* **MATERIAL PROVIDED**
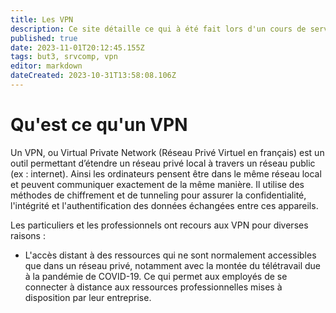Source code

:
 ```yaml
---
title: Les VPN
description: Ce site détaille ce qui à été fait lors d'un cours de services complexes.
published: true
date: 2023-11-01T20:12:45.155Z
tags: but3, srvcomp, vpn
editor: markdown
dateCreated: 2023-10-31T13:58:08.106Z
---
```


# Qu'est ce qu'un VPN

Un VPN, ou Virtual Private Network (Réseau Privé Virtuel en français) est un outil permettant d’étendre un réseau privé local à travers un réseau public (ex : internet). Ainsi les ordinateurs pensent être dans le même réseau local et peuvent communiquer exactement de la même manière. Il utilise des méthodes de chiffrement et de tunneling pour assurer la confidentialité, l'intégrité et l'authentification des données échangées entre ces appareils.

Les particuliers et les professionnels ont recours aux VPN pour diverses raisons :

- L'accès distant à des ressources qui ne sont normalement accessibles que dans un réseau privé, notamment avec la montée du télétravail due à la pandémie de COVID-19. Ce qui permet aux employés de se connecter à distance aux ressources professionnelles mises à disposition par leur entreprise.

* **WHAT YOU WILL DO**
The copy must match each record exactly, apart from the images, which stay out.

* **ANSWER SPACE**
Source code

:
 ```yaml
---
title: Les VPN
description: Ce site détaille ce qui à été fait lors d'un cours de services complexes.
published: true
date: 2023-11-01T20:12:45.155Z
tags: but3, srvcomp, vpn
editor: markdown
dateCreated: 2023-10-31T13:58:08.106Z
---
```


# Qu'est ce qu'un VPN

Un VPN, ou Virtual Private Network (Réseau Privé Virtuel en français) est un outil permettant d’étendre un réseau privé local à travers un réseau public (ex : internet). Ainsi les ordinateurs pensent être dans le même réseau local et peuvent communiquer exactement de la même manière. Il utilise des méthodes de chiffrement et de tunneling pour assurer la confidentialité, l'intégrité et l'authentification des données échangées entre ces appareils.

Les particuliers et les professionnels ont recours aux VPN pour diverses raisons :

- L'accès distant à des ressources qui ne sont normalement accessibles que dans un réseau privé, notamment avec la montée du télétravail due à la pandémie de COVID-19. Ce qui permet aux employés de se connecter à distance aux ressources professionnelles mises à disposition par leur entreprise.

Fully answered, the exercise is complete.